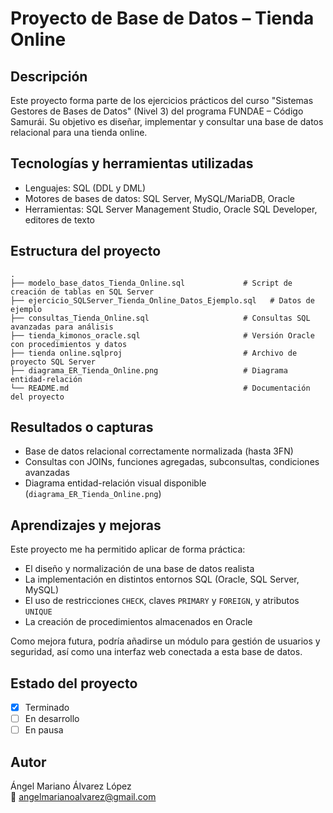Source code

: 
# Proyecto de Base de Datos – Tienda Online

## Descripción
Este proyecto forma parte de los ejercicios prácticos del curso "Sistemas Gestores de Bases de Datos" (Nivel 3) del programa FUNDAE – Código Samurái. Su objetivo es diseñar, implementar y consultar una base de datos relacional para una tienda online.

## Tecnologías y herramientas utilizadas
- Lenguajes: SQL (DDL y DML)
- Motores de bases de datos: SQL Server, MySQL/MariaDB, Oracle
- Herramientas: SQL Server Management Studio, Oracle SQL Developer, editores de texto

## Estructura del proyecto
```
.
├── modelo_base_datos_Tienda_Online.sql             # Script de creación de tablas en SQL Server
├── ejercicio_SQLServer_Tienda_Online_Datos_Ejemplo.sql   # Datos de ejemplo
├── consultas_Tienda_Online.sql                     # Consultas SQL avanzadas para análisis
├── tienda_kimonos_oracle.sql                       # Versión Oracle con procedimientos y datos
├── tienda online.sqlproj                           # Archivo de proyecto SQL Server
├── diagrama_ER_Tienda_Online.png                   # Diagrama entidad-relación
└── README.md                                       # Documentación del proyecto
```

## Resultados o capturas
- Base de datos relacional correctamente normalizada (hasta 3FN)
- Consultas con JOINs, funciones agregadas, subconsultas, condiciones avanzadas
- Diagrama entidad-relación visual disponible (`diagrama_ER_Tienda_Online.png`)

## Aprendizajes y mejoras
Este proyecto me ha permitido aplicar de forma práctica:
- El diseño y normalización de una base de datos realista
- La implementación en distintos entornos SQL (Oracle, SQL Server, MySQL)
- El uso de restricciones `CHECK`, claves `PRIMARY` y `FOREIGN`, y atributos `UNIQUE`
- La creación de procedimientos almacenados en Oracle

Como mejora futura, podría añadirse un módulo para gestión de usuarios y seguridad, así como una interfaz web conectada a esta base de datos.

## Estado del proyecto
- [x] Terminado
- [ ] En desarrollo
- [ ] En pausa

## Autor
Ángel Mariano Álvarez López  
📧 angelmarianoalvarez@gmail.com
______________________________
The images in the entries above should be left out; please reproduce exactly the lines from the first through the one containing "- La creación".

▶ [Solution for this task]
Source code

: 
# Proyecto de Base de Datos – Tienda Online

## Descripción
Este proyecto forma parte de los ejercicios prácticos del curso "Sistemas Gestores de Bases de Datos" (Nivel 3) del programa FUNDAE – Código Samurái. Su objetivo es diseñar, implementar y consultar una base de datos relacional para una tienda online.

## Tecnologías y herramientas utilizadas
- Lenguajes: SQL (DDL y DML)
- Motores de bases de datos: SQL Server, MySQL/MariaDB, Oracle
- Herramientas: SQL Server Management Studio, Oracle SQL Developer, editores de texto

## Estructura del proyecto
```
.
├── modelo_base_datos_Tienda_Online.sql             # Script de creación de tablas en SQL Server
├── ejercicio_SQLServer_Tienda_Online_Datos_Ejemplo.sql   # Datos de ejemplo
├── consultas_Tienda_Online.sql                     # Consultas SQL avanzadas para análisis
├── tienda_kimonos_oracle.sql                       # Versión Oracle con procedimientos y datos
├── tienda online.sqlproj                           # Archivo de proyecto SQL Server
├── diagrama_ER_Tienda_Online.png                   # Diagrama entidad-relación
└── README.md                                       # Documentación del proyecto
```

## Resultados o capturas
- Base de datos relacional correctamente normalizada (hasta 3FN)
- Consultas con JOINs, funciones agregadas, subconsultas, condiciones avanzadas
- Diagrama entidad-relación visual disponible (`diagrama_ER_Tienda_Online.png`)

## Aprendizajes y mejoras
Este proyecto me ha permitido aplicar de forma práctica:
- El diseño y normalización de una base de datos realista
- La implementación en distintos entornos SQL (Oracle, SQL Server, MySQL)
- El uso de restricciones `CHECK`, claves `PRIMARY` y `FOREIGN`, y atributos `UNIQUE`
- La creación de procedimientos almacenados en Oracle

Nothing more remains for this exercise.